Mar 042008
 
Authors: Bijah Gibson

Zev Kedem spent much of his childhood seeing sights.

He saw the horrors of Nazi concentration camps, the factory of Oskar Schindler and, eventually, the downfall of the Nazi regime.

Looking back over 60 years, Kedem, 73, is amazed that he came out alive.

“The most amazing thought is that the Holocaust overtook me when I was five,” Kedem said in a telephone interview on Monday. “That’s amazing for a child.”

Kedem will speak at CSU today as part of Holocaust Awareness Week. His presentation, titled “Schindler’s List: A Survivor Celebrates Life,” will take place in the Lory Student Center’s North Ballroom at 7 p.m.

In the early years of the Holocaust, Kedem lived with his family in Katowitz, Poland. When Nazi soldiers began rounding up Jews in Poland, he and his family went into hiding. Kedem ended up in a concentration camp. It was while he was in a concentration camp that his name miraculously found a place on Schindler’s List.

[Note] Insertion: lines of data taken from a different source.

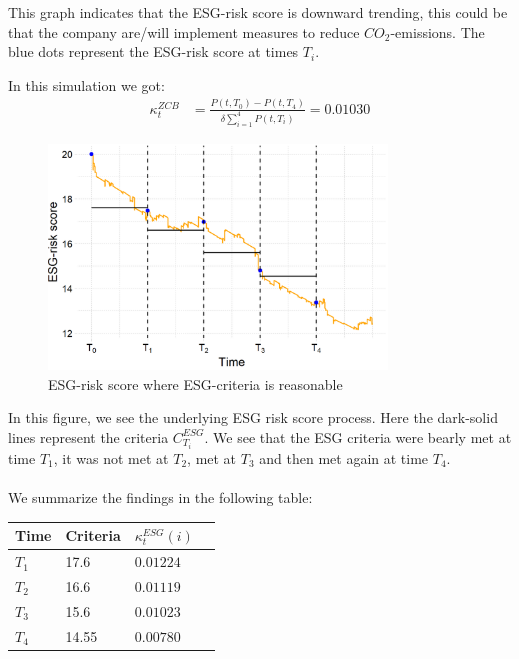 This graph indicates that the ESG-risk score is downward trending, this could be that the company are/will implement measures to reduce $CO_{2}$-emissions.
The blue dots represent the ESG-risk score at times $T_{i}$. 


\newpage 

In this simulation we got: 
\begin{align*}
\kappa_{t}^{ZCB} &= \frac{P(t,T_{0})-P(t,T_{4})}{\delta \sum_{i=1}^{4}P(t,T_{i})} = 0.01030   
\end{align*}

\begin{figure}[htp]
    \centering
    \includegraphics[width= 9cm]{figures/ESG/ESG_plt_criteria.png}
    \caption{ESG-risk score where ESG-criteria is reasonable}
    \label{fig: ESG-risk_criteria1}
\end{figure}

In this figure, we see the underlying ESG risk score process. Here the dark-solid lines represent the criteria $C_{T_{i}}^{ESG}$. We see that the ESG criteria were bearly met at time $T_{1}$, it was not met at $T_{2}$, met at $T_{3}$ and then met again at time $T_{4}$. 
\\~\\ 
We summarize the findings in the following table:
\begin{center}
    \begin{tabular}{ | l | l | l | p{5cm} |}
    \hline
    Time    &   Criteria  & $\kappa_{t}^{ESG}(i)$ \\ \hline
    $T_{1}$ &      17.6   & $0.01224$  \\ \hline
    $T_{2}$ &      16.6   & $0.01119$  \\ \hline
    $T_{3}$ &      15.6   & $0.01023$  \\ \hline
    $T_{4}$ &      14.55  & $0.00780$   \\ \hline
    \end{tabular}
\end{center}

Schindler’s List was written up by Oskar Schindler, a German who compiled a list of 1,100 Jews to work in a factory in Brinlitz, Czechoslovakia. Being taken to the factory meant avoiding death in the gas chambers for the Jewish people. For young Zev Kedem, Oskar Schindler was a life-saver.

“I am very grateful to Oskar Schindler to this very day,” Kedem said.

Although Schindler’s List saved Kedem initially, his journey was far from over.

Less than a week after arriving at Schindler’s factory, the local commandant charged that no child under the age of thirteen could work in the factory. For Kedem, this meant a trip to the dreaded death camp of Auschwitz in Poland. That day, five boys, including Kedem, and their fathers were transported to Auschwitz. They arrived Nov. 3, 1944.

For Kedem, death seemed imminent, but once again, luck was on his side.

The day before he and the other transported prisoners were brought to Auschwitz, Adolf Hitler ordered the gas chambers closed. Decades later, while examining a log of prisoners brought to Auschwitz, Kedem located his prisoner number, B14433. He found that he and his father were among the last ten prisoners brought into Auschwitz before the camp was closed.

“Had we arrived one day earlier you wouldn’t be talking to me,” Kedem said.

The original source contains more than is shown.